TASK GOAL: An exact transcription of every record is needed.

Source texts of formatted documents
────────

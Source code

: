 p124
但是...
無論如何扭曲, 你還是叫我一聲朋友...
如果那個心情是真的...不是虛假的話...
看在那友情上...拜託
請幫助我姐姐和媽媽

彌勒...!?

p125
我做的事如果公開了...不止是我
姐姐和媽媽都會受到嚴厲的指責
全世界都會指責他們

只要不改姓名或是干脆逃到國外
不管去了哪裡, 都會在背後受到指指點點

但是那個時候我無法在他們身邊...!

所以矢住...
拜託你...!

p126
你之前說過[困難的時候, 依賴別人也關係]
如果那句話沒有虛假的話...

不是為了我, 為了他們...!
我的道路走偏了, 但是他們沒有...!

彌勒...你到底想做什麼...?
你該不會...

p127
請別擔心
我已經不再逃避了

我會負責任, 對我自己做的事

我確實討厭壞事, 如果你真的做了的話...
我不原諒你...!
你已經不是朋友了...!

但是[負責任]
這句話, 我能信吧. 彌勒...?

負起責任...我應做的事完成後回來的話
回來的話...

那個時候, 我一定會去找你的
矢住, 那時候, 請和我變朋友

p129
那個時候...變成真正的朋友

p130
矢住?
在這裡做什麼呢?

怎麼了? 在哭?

────────

TASK SOLUTION:
Source code

: p124
但是...
無論如何扭曲, 你還是叫我一聲朋友...
如果那個心情是真的...不是虛假的話...
看在那友情上...拜託
請幫助我姐姐和媽媽

彌勒...!?

p125
我做的事如果公開了...不止是我
姐姐和媽媽都會受到嚴厲的指責
全世界都會指責他們

只要不改姓名或是干脆逃到國外
不管去了哪裡, 都會在背後受到指指點點

但是那個時候我無法在他們身邊...!

所以矢住...
拜託你...!

p126
你之前說過[困難的時候, 依賴別人也關係]
如果那句話沒有虛假的話...

不是為了我, 為了他們...!
我的道路走偏了, 但是他們沒有...!

彌勒...你到底想做什麼...?
你該不會...

p127
請別擔心
我已經不再逃避了

我會負責任, 對我自己做的事

我確實討厭壞事, 如果你真的做了的話...
我不原諒你...!
你已經不是朋友了...!

但是[負責任]
這句話, 我能信吧. 彌勒...?

負起責任...我應做的事完成後回來的話
回來的話...

那個時候, 我一定會去找你的
矢住, 那時候, 請和我變朋友

p129
那個時候...變成真正的朋友

p130
矢住?
在這裡做什麼呢?

怎麼了? 在哭?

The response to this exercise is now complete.